Afin d’exploiter certaines vulnérabilités, le serveur de Threema devrait être compromis et quelqu’un du côté de l’opérateur devrait délibérément essayer de voler les données échangées ou de perturber la communication. Ce point est particulièrement important pour les entreprises qui utilisent Threema Work. Si une entreprise ne peut pas exposer ses données à un risque hypothétique, elle devrait envisager d’utiliser Threema OnPrem puisqu’elle aurait son propre serveur Threema en interne. Dans ce cas, les administrateurs doivent chercher comment renforcer la sécurité du serveur (un travail aussi connu comme durcissement, hardening en anglais).
Les développeurs de l’application doivent aussi tirer des leçons de cette situation. Les experts en chiffrement ne cessent de dire que  » vous ne devez pas concocter votre propre algorithme cryptographique ! « . D’ailleurs, Telegram n’a pas suivi ce conseil. Les développeurs de Threema ont utilisé des algorithmes de chiffrement éprouvés avec une mise en œuvre correcte et standardisée. Certains bugs ont fait petit à petit leur chemin à cause de l’utilisation du cryptage standard dans le protocole de communication original du serveur-client, qui est déployé autrement qu’en TLS standard. On dirait bien que les experts auraient dû crier : « Ne concoctez pas vos propres algorithmes et protocoles de chiffrement ! »

Conclusions pratiques

Si vous avez choisi Threema parce que vous pensiez que c’était l’ « application de messagerie instantanée la mieux chiffrée », que cela ne vous gêne pas d’utiliser votre numéro de téléphone pour une application de messagerie instantanée et que vous ne voulez pas être enlisé par les détails techniques, vous devriez passer à Signal. Comme des piratages réels et des décisions de justice l’ont prouvé, les principes de chiffrement et de stockage des données de Signal sont plus robustes et plus résistants.
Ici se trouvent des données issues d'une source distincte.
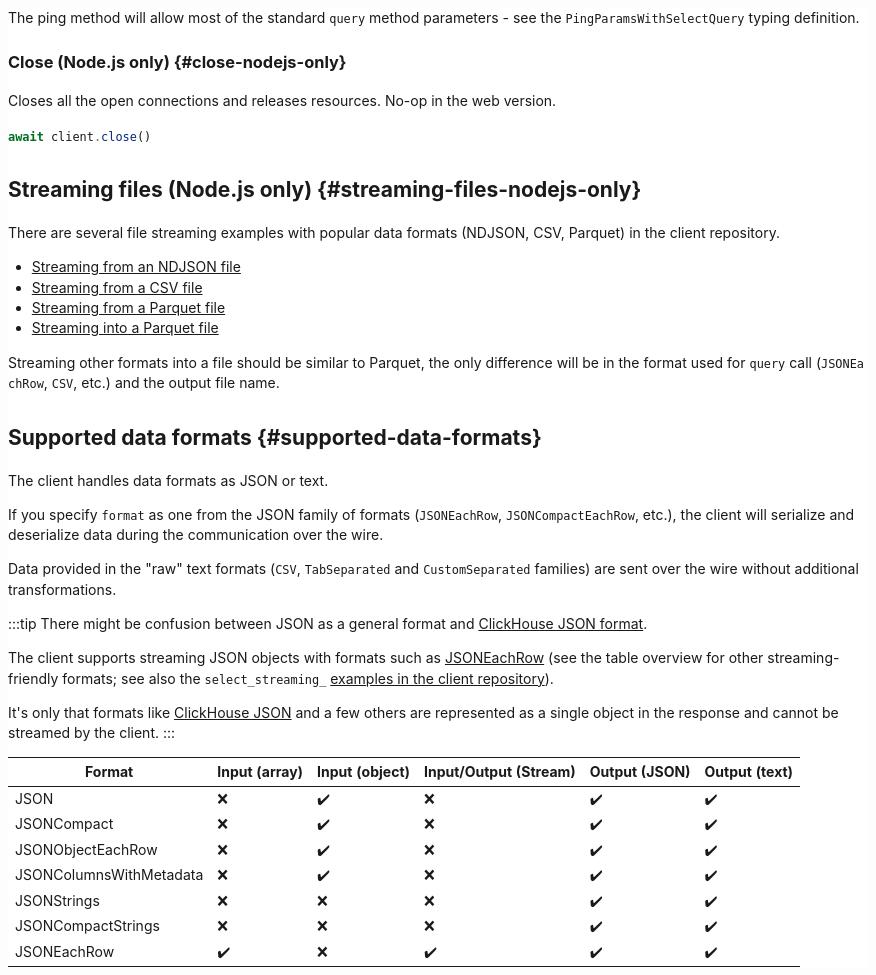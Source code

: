 The ping method will allow most of the standard `query` method parameters - see the `PingParamsWithSelectQuery` typing definition.

### Close (Node.js only) {#close-nodejs-only}

Closes all the open connections and releases resources. No-op in the web version.

```ts
await client.close()
```

## Streaming files (Node.js only) {#streaming-files-nodejs-only}

There are several file streaming examples with popular data formats (NDJSON, CSV, Parquet) in the client repository.

- [Streaming from an NDJSON file](https://github.com/ClickHouse/clickhouse-js/blob/main/examples/node/insert_file_stream_ndjson.ts)
- [Streaming from a CSV file](https://github.com/ClickHouse/clickhouse-js/blob/main/examples/node/insert_file_stream_csv.ts)
- [Streaming from a Parquet file](https://github.com/ClickHouse/clickhouse-js/blob/main/examples/node/insert_file_stream_parquet.ts)
- [Streaming into a Parquet file](https://github.com/ClickHouse/clickhouse-js/blob/main/examples/node/select_parquet_as_file.ts)

Streaming other formats into a file should be similar to Parquet, 
the only difference will be in the format used for `query` call (`JSONEachRow`, `CSV`, etc.) and the output file name.

## Supported data formats {#supported-data-formats}

The client handles data formats as JSON or text.

If you specify `format` as one from the JSON family of formats (`JSONEachRow`, `JSONCompactEachRow`, etc.), the client will serialize and deserialize data during the communication over the wire.

Data provided in the "raw" text formats (`CSV`, `TabSeparated` and `CustomSeparated` families) are sent over the wire without additional transformations.

:::tip
There might be confusion between JSON as a general format and [ClickHouse JSON format](/interfaces/formats/JSON). 

The client supports streaming JSON objects with formats such as [JSONEachRow](/interfaces/formats/JSONEachRow) (see the table overview for other streaming-friendly formats; see also the `select_streaming_` [examples in the client repository](https://github.com/ClickHouse/clickhouse-js/tree/main/examples/node)). 

It's only that formats like [ClickHouse JSON](/interfaces/formats/JSON) and a few others are represented as a single object in the response and cannot be streamed by the client.
:::

| Format                                     | Input (array) | Input (object) | Input/Output (Stream) | Output (JSON) | Output (text)  |
|--------------------------------------------|---------------|----------------|-----------------------|---------------|----------------|
| JSON                                       | ❌             | ✔️             | ❌                     | ✔️            | ✔️             |
| JSONCompact                                | ❌             | ✔️             | ❌                     | ✔️            | ✔️             |
| JSONObjectEachRow                          | ❌             | ✔️             | ❌                     | ✔️            | ✔️             |
| JSONColumnsWithMetadata                    | ❌             | ✔️             | ❌                     | ✔️            | ✔️             |
| JSONStrings                                | ❌             | ❌️             | ❌                     | ✔️            | ✔️             |
| JSONCompactStrings                         | ❌             | ❌              | ❌                     | ✔️            | ✔️             |
| JSONEachRow                                | ✔️            | ❌              | ✔️                    | ✔️            | ✔️             |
Si vous avez vraiment besoin d’utiliser Threema comme application de messagerie instantanée principale, ou que vous appréciez le fait que votre identifiant Threema ne soit pas associé à votre numéro de téléphone, vous pouvez continuer à l’utiliser mais vous devez connaître les risques. Ils ne sont qu’hypothétiques, mais vous ne pouvez pas les ignorer. Vérifiez plusieurs fois et hors-ligne les identifiants Threema de vos nouveaux contacts et utilisez des phrases secrètes pour une connexion plus sécurisée.

Les moyennes et grandes entreprises qui utilisent Threema dans leurs processus professionnels devraient sérieusement envisager de migrer vers Threema OnPrem afin d’avoir un contrôle complet sur les serveurs de messagerie.